Mendengar itu, David tertawa kecil tawa yang dingin dan meremehkan. Ia menggeleng pelan. "Masuk ke sana?" David menunjuk jendela lantai dua yang gelap gulita. "Kau pikir aku bodoh? Masuk ke dalam kandang sempit bersama Bram sama saja bunuh diri. Dia hafal setiap sudut ruangan. Dalam jarak dekat, dia akan membantai setengah pasukanmu sebelum kalian sempat menarik pelatuk."
David merapikan jas mahalnya dengan tenang, lalu melangkah mundur menjauhi pagar rumah, menciptakan jarak aman. "Kita tidak akan memberinya kehormatan bertarung," ucapnya kejam. "Aku tidak datang untuk berduel. Aku datang untuk eksekusi."
Dengan isyarat tangan yang tegas, David memerintahkan perubahan strategi. Tim pendobrak mundur teratur, segera digantikan oleh tim Cleaners yang membawa jerigen dan pelontar api.

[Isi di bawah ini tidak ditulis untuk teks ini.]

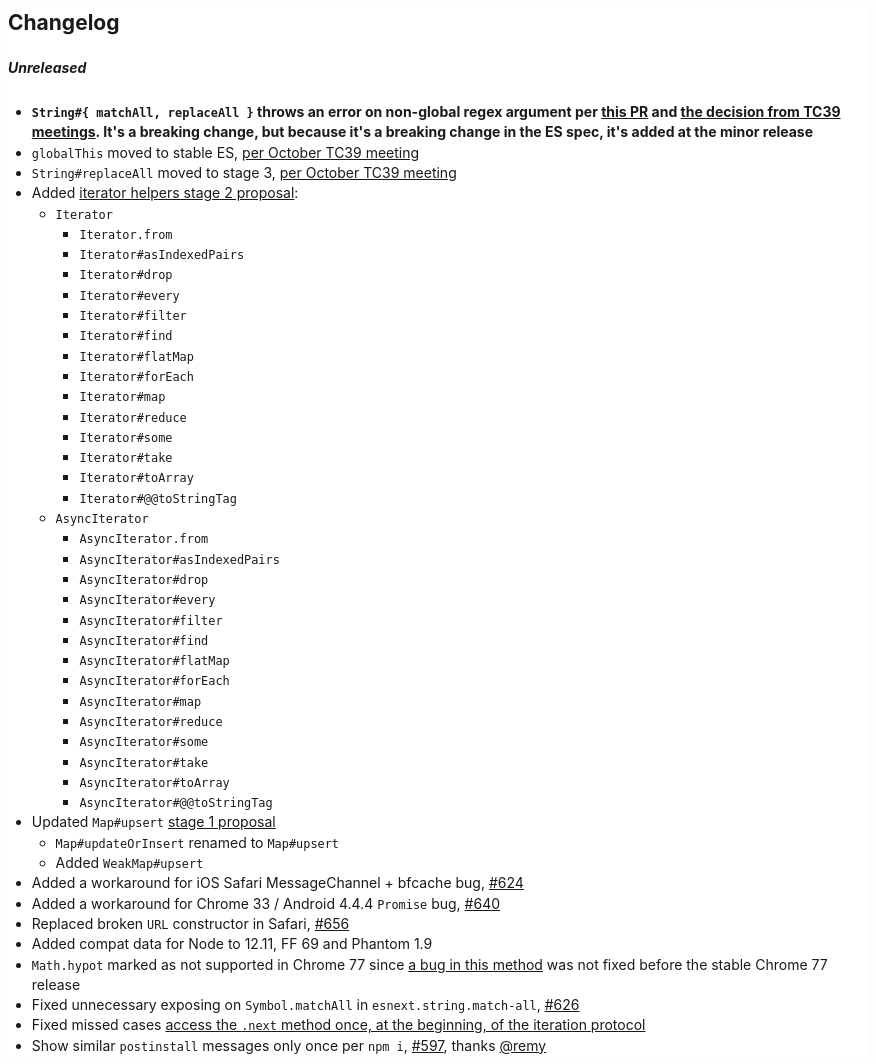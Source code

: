 ## Changelog
##### Unreleased
- **`String#{ matchAll, replaceAll }` throws an error on non-global regex argument per [this PR](https://github.com/tc39/proposal-string-replaceall/pull/24) and [the decision from TC39 meetings](https://github.com/tc39/ecma262/pull/1716). It's a breaking change, but because it's a breaking change in the ES spec, it's added at the minor release**
- `globalThis` moved to stable ES, [per October TC39 meeting](https://github.com/babel/proposals/issues/60#issuecomment-537217903)
- `String#replaceAll` moved to stage 3, [per October TC39 meeting](https://github.com/babel/proposals/issues/60#issuecomment-537530013)
- Added [iterator helpers stage 2 proposal](https://github.com/tc39/proposal-iterator-helpers):
  - `Iterator`
    - `Iterator.from`
    - `Iterator#asIndexedPairs`
    - `Iterator#drop`
    - `Iterator#every`
    - `Iterator#filter`
    - `Iterator#find`
    - `Iterator#flatMap`
    - `Iterator#forEach`
    - `Iterator#map`
    - `Iterator#reduce`
    - `Iterator#some`
    - `Iterator#take`
    - `Iterator#toArray`
    - `Iterator#@@toStringTag`
  - `AsyncIterator`
    - `AsyncIterator.from`
    - `AsyncIterator#asIndexedPairs`
    - `AsyncIterator#drop`
    - `AsyncIterator#every`
    - `AsyncIterator#filter`
    - `AsyncIterator#find`
    - `AsyncIterator#flatMap`
    - `AsyncIterator#forEach`
    - `AsyncIterator#map`
    - `AsyncIterator#reduce`
    - `AsyncIterator#some`
    - `AsyncIterator#take`
    - `AsyncIterator#toArray`
    - `AsyncIterator#@@toStringTag`
- Updated `Map#upsert` [stage 1 proposal](https://github.com/thumbsupep/proposal-upsert)
  - `Map#updateOrInsert` renamed to `Map#upsert`
  - Added `WeakMap#upsert`
- Added a workaround for iOS Safari MessageChannel + bfcache bug, [#624](https://github.com/zloirock/core-js/issues/624)
- Added a workaround for Chrome 33 / Android 4.4.4 `Promise` bug, [#640](https://github.com/zloirock/core-js/issues/640)
- Replaced broken `URL` constructor in Safari, [#656](https://github.com/zloirock/core-js/issues/656)
- Added compat data for Node to 12.11, FF 69 and Phantom 1.9
- `Math.hypot` marked as not supported in Chrome 77 since [a bug in this method](https://bugs.chromium.org/p/v8/issues/detail?id=9546) was not fixed before the stable Chrome 77 release
- Fixed unnecessary exposing on `Symbol.matchAll` in `esnext.string.match-all`, [#626](https://github.com/zloirock/core-js/issues/626)
- Fixed missed cases [access the `.next` method once, at the beginning, of the iteration protocol](https://github.com/tc39/ecma262/issues/976)
- Show similar `postinstall` messages only once per `npm i`, [#597](https://github.com/zloirock/core-js/issues/597), thanks [@remy](https://github.com/remy)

"Kunci semua pintu dan jendela dari luar," perintah David datar tanpa belas kasihan. "Lalu bakar."
Viktor terdiam sejenak, menatap rumah megah yang tampak damai itu. "Semuanya, Tuan? Ada gadis itu di dalam."
"Semuanya," tegas David. Matanya berkilat memantulkan bayangan imajiner rumah yang sebentar lagi akan menjadi abu. "Bakar rumah itu sampai rata dengan tanah. Biarkan Bram dan gadis itu menjerit di dalam oven raksasa. Aku ingin melihat apakah 'Sang Bloody Man' bisa bertarung melawan api."
Para Cleaners bergerak tangkas. Mereka menyiramkan bensin ke sekeliling teras, dinding kayu, dan celah pintu garasi. Bau bahan bakar yang menyengat mulai menguar, bercampur dengan udara malam yang aneh dan dingin. Di dekat mobilnya, David tersenyum puas, menunggu api pertama dinyalakan. Ia merasa di atas angin. Ia merasa menang.
Ia sama sekali tidak tahu bahwa ada "sesuatu" di dalam pekatnya kegelapan yang sedang mengawasi mereka tanpa kedip. Dan ia tidak tahu, bahwa api yang akan ia nyalakan mungkin justru akan membangunkan sesuatu yang begitu.